The long right hand wall is filled with  smaller photos: in the center by Daphne Gemmill, author of Birds of Vieques IslandPuerto Rico: Status, abundance and conservation, published by Birds Caribbean, Journal of Caribbean Ornithology, Special Issue, 2015, and current VCHT board member, on the right by Eric Bermúdez, a biologist resident of Vieques and past VCHT board member, and by George Jett, retired from the USEPA and avid nature photographer, and James Doughtery, environmental law practitioner and birder, and on the far left Gustavo Mélendez, bird photographer.



See if you can spot, moving from left to right, Mélendez' American Oystercatcher (has a red bill), Gemmill's Antillean Crested Hummingbird feeding at a red hybiscus (its photo found on the cover of her Birds of Vieques Island), Bermúdez’s rare Pink Flamingo, Dougherty's Puerto Rican woodpecker, Jett's ever present Gray Kingbird with a worm in its beak.

            The opening was attended by some 70 people. There are many people to thank. Eileen Civitello who designed the exhibition poster, Claire Strautmanis who, with Ignacio Pla Lopez De Murillas and Valerie Gilette, helped hang the show, Marie Murphy of the Bird Committee team and her "docents" stationed along the walls who helped visitors identify the different birds, and of course Daphne Gemmill, guest curator of the exhibition occasionally assisted by Elizabeth Langhorne of the Museo Committee. An aside: if anyone reading this is interested in joining the Museo Committee to help determine and work on upcoming shows, please contact Elizabeth at Langhornee@ccsu.ed.


Daphne Gemill
Daphne Gemill

The educational function of this exhibition was amplified by the great talk that Daphne presented on Jan. 15 in the Littleford Pavilion, reporting the recent naming of Vieques as an Important Shorebird Site.


This designation is especially important for shorebirds, presently suffering a decline of some 35-40% world-wide, that take advantage of Vieques' many lagoons, among them the Salitral behind Sun Bay.
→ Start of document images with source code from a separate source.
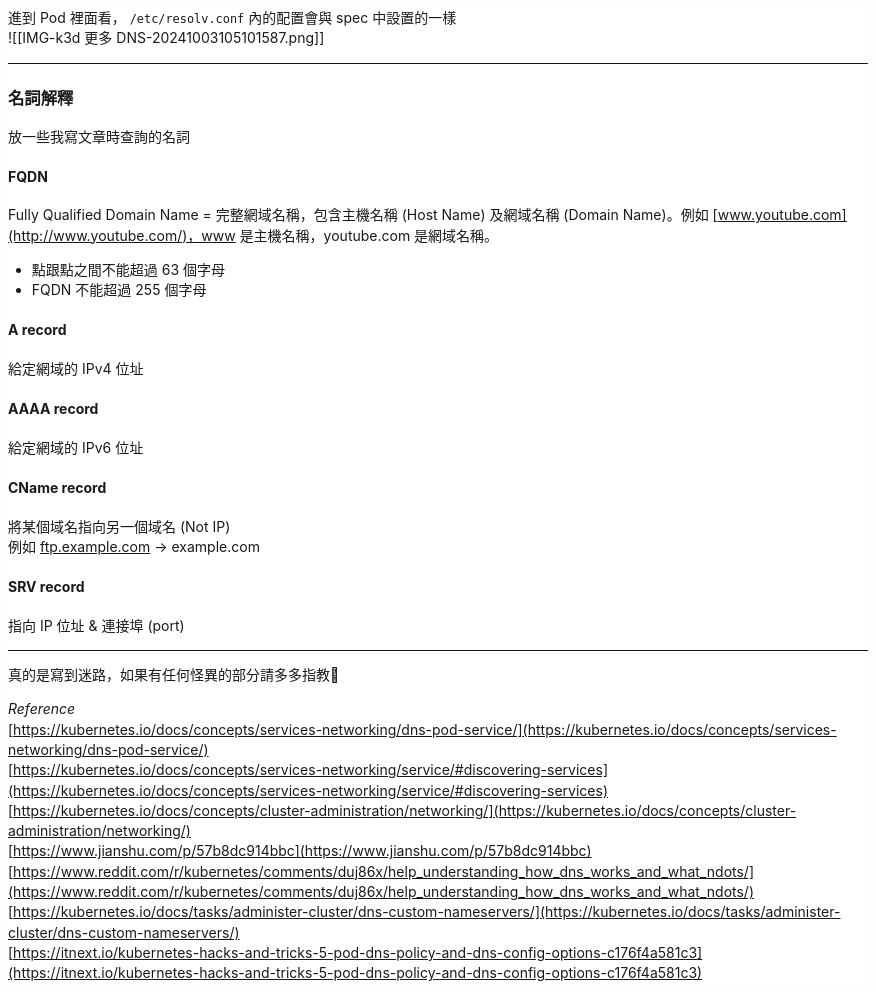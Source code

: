 進到 Pod 裡面看， `/etc/resolv.conf` 內的配置會與 spec 中設置的一樣  
![[IMG-k3d 更多 DNS-20241003105101587.png]]

---

### 名詞解釋

放一些我寫文章時查詢的名詞

#### FQDN
Fully Qualified Domain Name = 完整網域名稱，包含主機名稱 (Host Name) 及網域名稱 (Domain Name)。例如 [www.youtube.com](http://www.youtube.com/)，www 是主機名稱，youtube.com 是網域名稱。
- 點跟點之間不能超過 63 個字母
- FQDN 不能超過 255 個字母

#### A record
給定網域的 IPv4 位址

#### AAAA record
給定網域的 IPv6 位址

#### CName record
將某個域名指向另一個域名 (Not IP)  
例如 [ftp.example.com](http://ftp.example.com/) → example.com

#### SRV record
指向 IP 位址 & 連接埠 (port)

---

真的是寫到迷路，如果有任何怪異的部分請多多指教🥲

_Reference_  
[https://kubernetes.io/docs/concepts/services-networking/dns-pod-service/](https://kubernetes.io/docs/concepts/services-networking/dns-pod-service/)  
[https://kubernetes.io/docs/concepts/services-networking/service/#discovering-services](https://kubernetes.io/docs/concepts/services-networking/service/#discovering-services)  
[https://kubernetes.io/docs/concepts/cluster-administration/networking/](https://kubernetes.io/docs/concepts/cluster-administration/networking/)  
[https://www.jianshu.com/p/57b8dc914bbc](https://www.jianshu.com/p/57b8dc914bbc)  
[https://www.reddit.com/r/kubernetes/comments/duj86x/help_understanding_how_dns_works_and_what_ndots/](https://www.reddit.com/r/kubernetes/comments/duj86x/help_understanding_how_dns_works_and_what_ndots/)  
[https://kubernetes.io/docs/tasks/administer-cluster/dns-custom-nameservers/](https://kubernetes.io/docs/tasks/administer-cluster/dns-custom-nameservers/)  
[https://itnext.io/kubernetes-hacks-and-tricks-5-pod-dns-policy-and-dns-config-options-c176f4a581c3](https://itnext.io/kubernetes-hacks-and-tricks-5-pod-dns-policy-and-dns-config-options-c176f4a581c3)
In the exhibition we see photos of these shorebirds: Great Blue Heron, Little Blue Heron, Wilson's Snipe, Black-necked Stilt, among others. The recent raising of a Motus Tower with its state-of-the-art bird-tracking technology, on the corner of U.S. Fish and Wildlife Service building just inside the Vieques Wildlife Refuge, sponsored by the Trust, USFWS, the Refuge and Birds Caribbean, allows a count of birds tagged in North America to be recorded as they pass by Vieques in their yearly migrations. O


ne image that attracted the attention of Daphne's large audience was this: the flight path of the Least Sandpiper that flew straight, non-stop!, from Nova Scotia to Vieques in 2 days 11 hours, recorded by the Vieques Motus Tower.


 Accompanying Daphne's talk was a pop-up show of more bird paintings by Anne Burkholer. Sales from this and the show proper help to support the work of the Trust as it carries on its conservation work in its 40th year!